Cypress interrupted, "I thought there were just two pocket monsters? Where's Prim?"

"Remember how I told you how they met in the woods? Prim, the mindless vessel had its eyes on her, who was holding something that greatly interests it. It is its heart, a seed which appears like a glowing gem."

"I don't remember that, Dad."

"You don't? I seemed to have told you that already." After a brief pause I continued, "Prim had sat on its haunches like a dog, still fixated on the gem seed. Azalea, out of a fascination with the creature had examined it in all of its angles. She would just sway Prim's hands away in each of its attempts on getting a hold of the item, reprimanding it along the way.

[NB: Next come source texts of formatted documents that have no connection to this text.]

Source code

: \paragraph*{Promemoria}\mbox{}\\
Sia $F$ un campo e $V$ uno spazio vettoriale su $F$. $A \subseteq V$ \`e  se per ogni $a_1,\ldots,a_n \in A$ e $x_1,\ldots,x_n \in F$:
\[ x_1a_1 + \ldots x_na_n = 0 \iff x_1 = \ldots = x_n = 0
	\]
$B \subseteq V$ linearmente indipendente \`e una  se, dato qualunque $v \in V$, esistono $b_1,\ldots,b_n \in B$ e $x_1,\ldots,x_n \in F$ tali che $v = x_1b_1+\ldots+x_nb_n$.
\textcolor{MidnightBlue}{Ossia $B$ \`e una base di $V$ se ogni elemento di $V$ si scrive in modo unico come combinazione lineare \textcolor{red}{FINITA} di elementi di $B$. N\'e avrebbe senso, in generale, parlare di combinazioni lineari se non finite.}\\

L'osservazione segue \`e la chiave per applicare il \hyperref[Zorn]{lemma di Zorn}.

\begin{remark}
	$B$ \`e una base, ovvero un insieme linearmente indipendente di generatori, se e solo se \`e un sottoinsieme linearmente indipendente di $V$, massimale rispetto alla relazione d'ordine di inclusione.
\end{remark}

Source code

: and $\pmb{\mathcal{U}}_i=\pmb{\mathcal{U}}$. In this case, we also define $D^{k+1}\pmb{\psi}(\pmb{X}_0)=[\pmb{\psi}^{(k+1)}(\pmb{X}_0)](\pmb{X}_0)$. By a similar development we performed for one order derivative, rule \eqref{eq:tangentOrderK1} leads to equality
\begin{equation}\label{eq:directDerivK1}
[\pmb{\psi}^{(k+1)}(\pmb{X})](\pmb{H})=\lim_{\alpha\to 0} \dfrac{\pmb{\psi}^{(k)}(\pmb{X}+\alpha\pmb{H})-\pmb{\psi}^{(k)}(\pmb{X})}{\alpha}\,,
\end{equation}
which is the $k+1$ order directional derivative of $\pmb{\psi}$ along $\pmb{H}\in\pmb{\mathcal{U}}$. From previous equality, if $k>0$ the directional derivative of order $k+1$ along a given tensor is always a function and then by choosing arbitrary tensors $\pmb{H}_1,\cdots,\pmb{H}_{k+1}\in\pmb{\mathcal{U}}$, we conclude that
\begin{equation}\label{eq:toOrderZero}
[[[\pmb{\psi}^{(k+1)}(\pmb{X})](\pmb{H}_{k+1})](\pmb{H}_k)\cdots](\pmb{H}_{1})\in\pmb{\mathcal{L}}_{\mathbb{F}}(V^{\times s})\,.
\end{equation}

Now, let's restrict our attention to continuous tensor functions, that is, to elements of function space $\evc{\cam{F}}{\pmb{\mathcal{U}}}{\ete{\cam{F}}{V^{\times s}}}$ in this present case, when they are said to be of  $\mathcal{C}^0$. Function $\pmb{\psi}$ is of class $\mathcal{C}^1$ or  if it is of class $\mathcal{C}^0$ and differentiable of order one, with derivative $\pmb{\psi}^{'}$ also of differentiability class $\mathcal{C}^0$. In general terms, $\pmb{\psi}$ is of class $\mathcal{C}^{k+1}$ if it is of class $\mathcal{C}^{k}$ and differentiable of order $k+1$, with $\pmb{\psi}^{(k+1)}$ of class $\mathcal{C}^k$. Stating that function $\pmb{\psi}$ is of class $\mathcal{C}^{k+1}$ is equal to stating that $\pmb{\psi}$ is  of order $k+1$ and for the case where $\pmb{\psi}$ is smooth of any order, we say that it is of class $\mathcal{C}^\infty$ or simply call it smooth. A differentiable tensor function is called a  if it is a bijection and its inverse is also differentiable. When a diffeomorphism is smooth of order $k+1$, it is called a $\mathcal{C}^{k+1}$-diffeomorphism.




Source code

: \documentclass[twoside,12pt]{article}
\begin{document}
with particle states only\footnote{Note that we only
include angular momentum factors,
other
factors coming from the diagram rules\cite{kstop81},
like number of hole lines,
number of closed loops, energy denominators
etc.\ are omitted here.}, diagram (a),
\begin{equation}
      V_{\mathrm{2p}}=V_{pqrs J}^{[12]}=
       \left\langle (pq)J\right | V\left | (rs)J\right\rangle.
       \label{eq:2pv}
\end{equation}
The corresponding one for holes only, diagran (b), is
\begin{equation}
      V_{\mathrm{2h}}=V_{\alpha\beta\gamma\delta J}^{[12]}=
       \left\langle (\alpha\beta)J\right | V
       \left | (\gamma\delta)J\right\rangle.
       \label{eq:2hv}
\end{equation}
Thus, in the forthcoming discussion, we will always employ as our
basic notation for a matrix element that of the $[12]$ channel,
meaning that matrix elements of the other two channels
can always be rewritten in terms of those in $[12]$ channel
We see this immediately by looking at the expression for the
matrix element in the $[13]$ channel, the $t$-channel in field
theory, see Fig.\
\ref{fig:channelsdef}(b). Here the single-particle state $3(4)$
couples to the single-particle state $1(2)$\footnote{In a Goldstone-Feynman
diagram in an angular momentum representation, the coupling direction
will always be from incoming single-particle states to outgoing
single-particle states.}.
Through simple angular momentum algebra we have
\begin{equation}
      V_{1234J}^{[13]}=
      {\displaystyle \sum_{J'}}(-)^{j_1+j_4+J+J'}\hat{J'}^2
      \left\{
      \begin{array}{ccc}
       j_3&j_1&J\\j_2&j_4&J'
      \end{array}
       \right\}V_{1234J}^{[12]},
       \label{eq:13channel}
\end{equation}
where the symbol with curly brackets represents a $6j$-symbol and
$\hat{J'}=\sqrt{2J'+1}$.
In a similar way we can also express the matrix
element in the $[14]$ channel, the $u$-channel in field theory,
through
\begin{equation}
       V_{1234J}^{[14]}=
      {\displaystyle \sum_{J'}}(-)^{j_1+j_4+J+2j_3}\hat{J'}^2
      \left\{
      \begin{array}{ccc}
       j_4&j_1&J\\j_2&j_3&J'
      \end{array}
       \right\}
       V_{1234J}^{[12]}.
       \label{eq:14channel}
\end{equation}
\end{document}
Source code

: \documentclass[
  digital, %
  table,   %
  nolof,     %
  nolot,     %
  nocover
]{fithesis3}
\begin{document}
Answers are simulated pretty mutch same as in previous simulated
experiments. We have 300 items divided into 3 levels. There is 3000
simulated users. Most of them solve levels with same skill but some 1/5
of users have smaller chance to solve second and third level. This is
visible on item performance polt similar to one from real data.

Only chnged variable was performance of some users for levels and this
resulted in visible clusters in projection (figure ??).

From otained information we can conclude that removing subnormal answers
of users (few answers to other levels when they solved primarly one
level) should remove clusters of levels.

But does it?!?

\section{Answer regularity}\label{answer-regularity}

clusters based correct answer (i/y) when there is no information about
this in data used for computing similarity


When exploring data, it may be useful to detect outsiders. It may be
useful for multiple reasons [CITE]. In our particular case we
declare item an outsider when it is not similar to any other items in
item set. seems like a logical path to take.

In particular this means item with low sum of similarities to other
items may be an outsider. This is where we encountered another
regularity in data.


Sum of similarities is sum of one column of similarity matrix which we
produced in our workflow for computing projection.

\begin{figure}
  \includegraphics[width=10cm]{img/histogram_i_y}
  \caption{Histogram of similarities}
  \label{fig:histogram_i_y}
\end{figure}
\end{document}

"But she'd been out of the halo long enough. The glow of the gem seed had attracted more and more of the Seires. The throngs of them had been looming even with a little light. Whispers of what seemed like leaves rustling were heard, or should I speak of it as a budding rumbling from the Seires's footsteps.

"She quickly turned and rushed back inside. While doing so, she had the gem seed slice a small cut on Prim's forehead. Her last glimpse before everything becomes temporarily blinding was that of a crimson petal that grew from the crevice. She tried to peek anew but Prim pushed her back inside.

"She scampered back to her grandfather. He greeted her with open arms. Although afraid of what might have been her fate, he was exulted deep inside that someone will continue his efforts. He knows that all of his stories, his teachings had been working. He knows that it is a big quest to pass down. But Azalea, being one of the few who successfully plucked a seed from Amaltea, raises high hopes."

A soft snore had stopped me from continuing the story. Cypress's head is pressed on my chest, smiling with eyes fully shut. I carefully brought her up to my bed and tucked her nicely in my blankets.

Her mere serenity felt so contagious. All of the work I've done today had finally conquered my mortal body. I guess I'll stay with you tonight and call this a day… although it's past midnight. I do hope I remember all of these details tomorrow.